DIRECTIONS
Taking the line with "- Ingresar a" as the first and the line with "- Esperar a" as the last, set down exactly every line in that range from the entries below, and no more.

▬▬▬

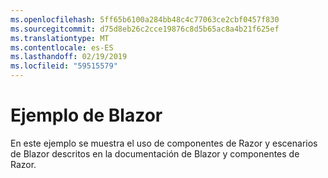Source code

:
 ```yaml
---
ms.openlocfilehash: 5ff65b6100a284bb48c4c77063ce2cbf0457f830
ms.sourcegitcommit: d75d8eb26c2cce19876c8d5b65ac8a4b21f625ef
ms.translationtype: MT
ms.contentlocale: es-ES
ms.lasthandoff: 02/19/2019
ms.locfileid: "59515579"
---
```

# <a name="blazor-sample"></a>Ejemplo de Blazor

En este ejemplo se muestra el uso de componentes de Razor y escenarios de Blazor descritos en la documentación de Blazor y componentes de Razor.
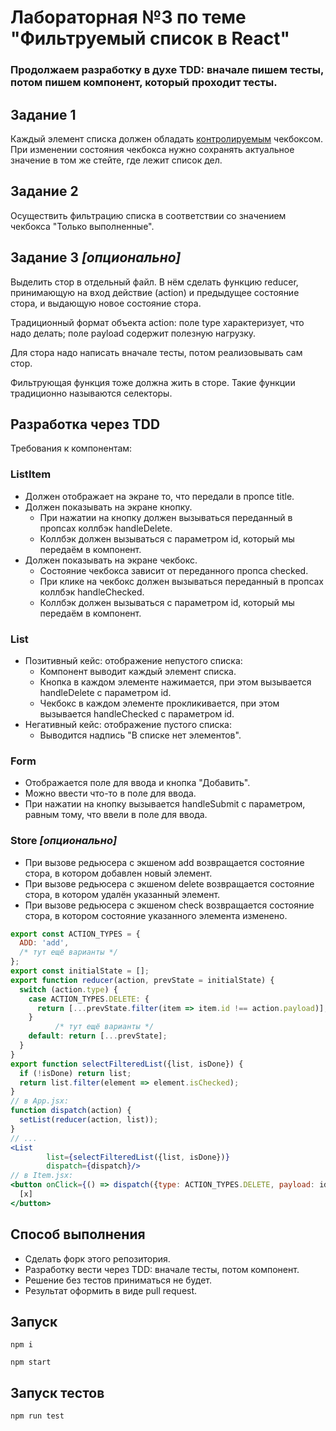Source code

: # Лабораторная №3 по теме "Фильтруемый список в React"
### Продолжаем разработку в духе TDD: вначале пишем тесты, потом пишем компонент, который проходит тесты.

## Задание 1
Каждый элемент списка должен обладать [контролируемым](https://reactjs.org/docs/forms.html#controlled-components)
чекбоксом. При изменении состояния чекбокса нужно сохранять актуальное значение в том же стейте, где лежит список
дел.

## Задание 2
Осуществить фильтрацию списка в соответствии со значением чекбокса "Только выполненные".

## Задание 3 _[опционально]_
Выделить стор в отдельный файл. В нём сделать функцию reducer, принимающую на вход действие (action) и предыдущее
состояние стора, и выдающую новое состояние стора.

Традиционный формат объекта action: поле type характеризует, что надо делать; поле payload содержит полезную нагрузку.

Для стора надо написать вначале тесты, потом реализовывать сам стор.

Фильтрующая функция тоже должна жить в сторе. Такие функции традиционно называются селекторы.


## Разработка через TDD
Требования к компонентам:

### ListItem
* Должен отображает на экране то, что передали в пропсе title.
* Должен показывать на экране кнопку.
  * При нажатии на кнопку должен вызываться переданный в пропсах коллбэк handleDelete.
  * Коллбэк должен вызываться с параметром id, который мы передаём в компонент.
* Должен показывать на экране чекбокс.
  * Состояние чекбокса зависит от переданного пропса checked.
  * При клике на чекбокс должен вызываться переданный в пропсах коллбэк handleChecked.
  * Коллбэк должен вызываться с параметром id, который мы передаём в компонент.

### List
* Позитивный кейс: отображение непустого списка:
  * Компонент выводит каждый элемент списка.
  * Кнопка в каждом элементе нажимается, при этом вызывается handleDelete с параметром id.
  * Чекбокс в каждом элементе прокликивается, при этом вызывается handleChecked с параметром id.
* Негативный кейс: отображение пустого списка:
  * Выводится надпись "В списке нет элементов".

### Form
* Отображается поле для ввода и кнопка "Добавить".
* Можно ввести что-то в поле для ввода.
* При нажатии на кнопку вызывается handleSubmit с параметром,
  равным тому, что ввели в поле для ввода.

### Store _[опционально]_
* При вызове редьюсера с экшеном add возвращается состояние стора, в котором добавлен новый элемент.
* При вызове редьюсера с экшеном delete возвращается состояние стора, в котором удалён указанный элемент.
* При вызове редьюсера с экшеном check возвращается состояние стора, в котором состояние указанного элемента изменено.
```jsx
export const ACTION_TYPES = {
  ADD: 'add',
  /* тут ещё варианты */
};
export const initialState = [];
export function reducer(action, prevState = initialState) {
  switch (action.type) {
    case ACTION_TYPES.DELETE: {
      return [...prevState.filter(item => item.id !== action.payload)];
    }
          /* тут ещё варианты */
    default: return [...prevState];
  }
}
export function selectFilteredList({list, isDone}) {
  if (!isDone) return list;
  return list.filter(element => element.isChecked);
}
// в App.jsx:
function dispatch(action) {
  setList(reducer(action, list));
}
// ...
<List
        list={selectFilteredList({list, isDone})}
        dispatch={dispatch}/>
// в Item.jsx:
<button onClick={() => dispatch({type: ACTION_TYPES.DELETE, payload: id})}>
  [x]
</button>
```

## Способ выполнения
* Сделать форк этого репозитория.
* Разработку вести через TDD: вначале тесты, потом компонент.
* Решение без тестов приниматься не будет.
* Результат оформить в виде pull request.

## Запуск
```
npm i
```

```
npm start
```

## Запуск тестов
```npm run test```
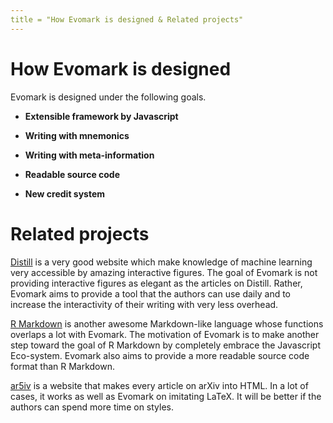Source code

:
 ```yaml
---
title = "How Evomark is designed & Related projects"
---
```


# How Evomark is designed

Evomark is designed under the following goals.

- **Extensible framework by Javascript**
- **Writing with mnemonics**
- **Writing with meta-information**

- **Readable source code**
- **New credit system**

# Related projects

[Distill](https://distill.pub/) is a very good website which make knowledge of machine learning very accessible by amazing interactive figures. The goal of Evomark is not providing interactive figures as elegant as the articles on Distill. Rather, Evomark aims to provide a tool that the authors can use daily and to increase the interactivity of their writing with very less overhead.

[R Markdown](https://rmarkdown.rstudio.com/) is another awesome Markdown-like language whose functions overlaps a lot with Evomark. The motivation of Evomark is to make another step toward the goal of R Markdown by completely embrace the Javascript Eco-system. Evomark also aims to provide a more readable source code format than R Markdown. 

[ar5iv](https://ar5iv.org/) is a website that makes every article on arXiv into HTML. In a lot of cases, it works as well as Evomark on imitating LaTeX. It will be better if the authors can spend more time on styles.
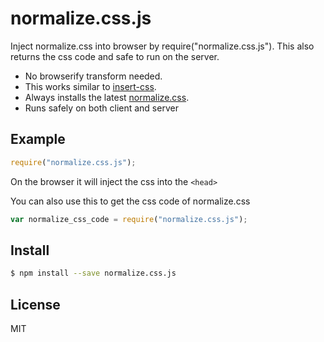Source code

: # normalize.css.js
Inject normalize.css into browser by require("normalize.css.js"). This also returns the css code and safe to run on the server.

 * No browserify transform needed.
 * This works similar to [insert-css](https://www.npmjs.com/package/insert-css).
 * Always installs the latest [normalize.css](https://www.npmjs.com/package/normalize.css).
 * Runs safely on both client and server

## Example
```js
require("normalize.css.js");
```
On the browser it will inject the css into the `<head>`

You can also use this to get the css code of normalize.css
```js
var normalize_css_code = require("normalize.css.js");
```

## Install
```sh
$ npm install --save normalize.css.js
```

## License
MIT
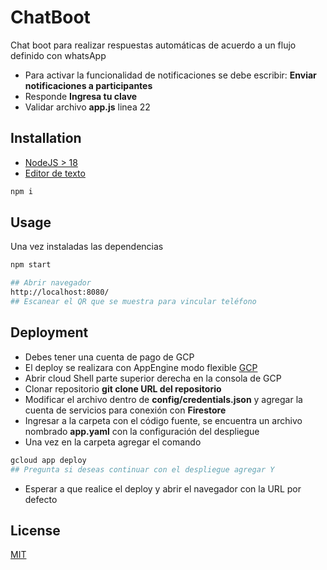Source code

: # ChatBoot

Chat boot para realizar respuestas automáticas de acuerdo a un flujo definido con whatsApp

- Para activar la funcionalidad de notificaciones se debe escribir: **Enviar notificaciones a participantes**
- Responde **Ingresa tu clave**
- Validar archivo **app.js** linea 22

## Installation

- [NodeJS > 18](https://nodejs.org/es)
- [Editor de texto](https://code.visualstudio.com/download)

```bash
npm i
```

## Usage

Una vez instaladas las dependencias

```bash
npm start

## Abrir navegador
http://localhost:8080/
## Escanear el QR que se muestra para vincular teléfono
```

## Deployment

- Debes tener una cuenta de pago de GCP
- El deploy se realizara con AppEngine modo flexible [GCP](https://cloud.google.com/cloud-console)
- Abrir cloud Shell parte superior derecha en la consola de GCP
- Clonar repositorio **git clone URL del repositorio**
- Modificar el archivo dentro de **config/credentials.json** y agregar la cuenta de servicios para conexión con **Firestore**
- Ingresar a la carpeta con el código fuente, se encuentra un archivo nombrado **app.yaml** con la configuración del despliegue
- Una vez en la carpeta agregar el comando

```bash
gcloud app deploy
## Pregunta si deseas continuar con el despliegue agregar Y
```

- Esperar a que realice el deploy y abrir el navegador con la URL por defecto

## License

[MIT](https://choosealicense.com/licenses/mit/)
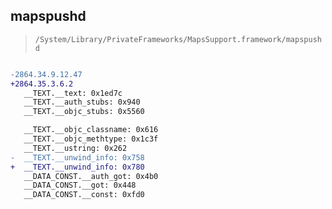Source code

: ## mapspushd

> `/System/Library/PrivateFrameworks/MapsSupport.framework/mapspushd`

```diff

-2864.34.9.12.47
+2864.35.3.6.2
   __TEXT.__text: 0x1ed7c
   __TEXT.__auth_stubs: 0x940
   __TEXT.__objc_stubs: 0x5560

   __TEXT.__objc_classname: 0x616
   __TEXT.__objc_methtype: 0x1c3f
   __TEXT.__ustring: 0x262
-  __TEXT.__unwind_info: 0x758
+  __TEXT.__unwind_info: 0x780
   __DATA_CONST.__auth_got: 0x4b0
   __DATA_CONST.__got: 0x448
   __DATA_CONST.__const: 0xfd0

```
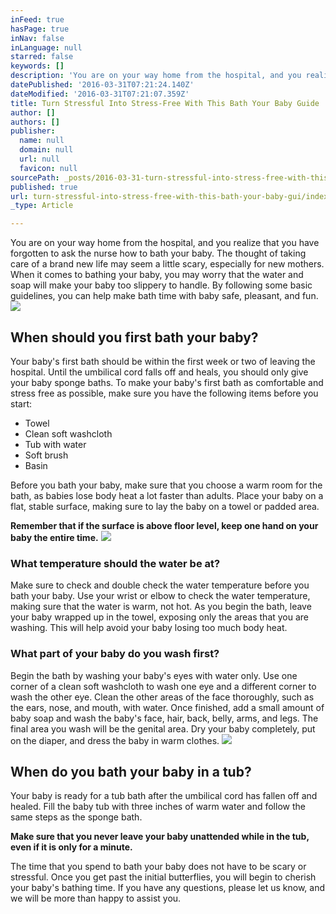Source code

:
 ```yaml
---
inFeed: true
hasPage: true
inNav: false
inLanguage: null
starred: false
keywords: []
description: 'You are on your way home from the hospital, and you realize that you have forgotten to ask the nurse how to bath your baby. The thought of taking care of a brand new life may seem a little scary, especially for new mothers. When it comes to bathing your baby, you may worry that the water and soap will make your baby too slippery to handle. By following some basic guidelines, you can help make bath time with baby safe, pleasant, and fun.'
datePublished: '2016-03-31T07:21:24.140Z'
dateModified: '2016-03-31T07:21:07.359Z'
title: Turn Stressful Into Stress-Free With This Bath Your Baby Guide
author: []
authors: []
publisher:
  name: null
  domain: null
  url: null
  favicon: null
sourcePath: _posts/2016-03-31-turn-stressful-into-stress-free-with-this-bath-your-baby-gui.md
published: true
url: turn-stressful-into-stress-free-with-this-bath-your-baby-gui/index.html
_type: Article

---
```

You are on your way home from the hospital, and you realize that you have forgotten to ask the nurse how to bath your baby. The thought of taking care of a brand new life may seem a little scary, especially for new mothers. When it comes to bathing your baby, you may worry that the water and soap will make your baby too slippery to handle. By following some basic guidelines, you can help make bath time with baby safe, pleasant, and fun.
![](https://the-grid-user-content.s3-us-west-2.amazonaws.com/018e5b47-b763-4ed5-a683-46b818e42c3d.jpg)

## When should you first bath your baby?

Your baby's first bath should be within the first week or two of leaving the hospital. Until the umbilical cord falls off and heals, you should only give your baby sponge baths. To make your baby's first bath as comfortable and stress free as possible, make sure you have the following items before you start:

* Towel
* Clean soft washcloth
* Tub with water
* Soft brush
* Basin

Before you bath your baby, make sure that you choose a warm room for the bath, as babies lose body heat a lot faster than adults. Place your baby on a flat, stable surface, making sure to lay the baby on a towel or padded area.

**Remember that if the surface is above floor level, keep one hand on your baby the entire time.**
![](https://the-grid-user-content.s3-us-west-2.amazonaws.com/3af0dcae-c5fa-4e34-ab33-3fed1694f8ed.png)

### What temperature should the water be at?

Make sure to check and double check the water temperature before you bath your baby. Use your wrist or elbow to check the water temperature, making sure that the water is warm, not hot. As you begin the bath, leave your baby wrapped up in the towel, exposing only the areas that you are washing. This will help avoid your baby losing too much body heat.

### What part of your baby do you wash first?

Begin the bath by washing your baby's eyes with water only. Use one corner of a clean soft washcloth to wash one eye and a different corner to wash the other eye. Clean the other areas of the face thoroughly, such as the ears, nose, and mouth, with water. Once finished, add a small amount of baby soap and wash the baby's face, hair, back, belly, arms, and legs. The final area you wash will be the genital area. Dry your baby completely, put on the diaper, and dress the baby in warm clothes.
![](https://the-grid-user-content.s3-us-west-2.amazonaws.com/7c654bd1-229d-4e4e-8084-8d95a7355828.jpg)

## When do you bath your baby in a tub?

Your baby is ready for a tub bath after the umbilical cord has fallen off and healed. Fill the baby tub with three inches of warm water and follow the same steps as the sponge bath.

**Make sure that you never leave your baby unattended while in the tub, even if it is only for a minute.**

The time that you spend to bath your baby does not have to be scary or stressful. Once you get past the initial butterflies, you will begin to cherish your baby's bathing time. If you have any questions, please let us know, and we will be more than happy to assist you.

▬▬▬

SOLUTION BELOW
- Ingresar a la carpeta con el código fuente, se encuentra un archivo nombrado **app.yaml** con la configuración del despliegue
- Una vez en la carpeta agregar el comando

```bash
gcloud app deploy
## Pregunta si deseas continuar con el despliegue agregar Y
```

- Esperar a que realice el deploy y abrir el navegador con la URL por defecto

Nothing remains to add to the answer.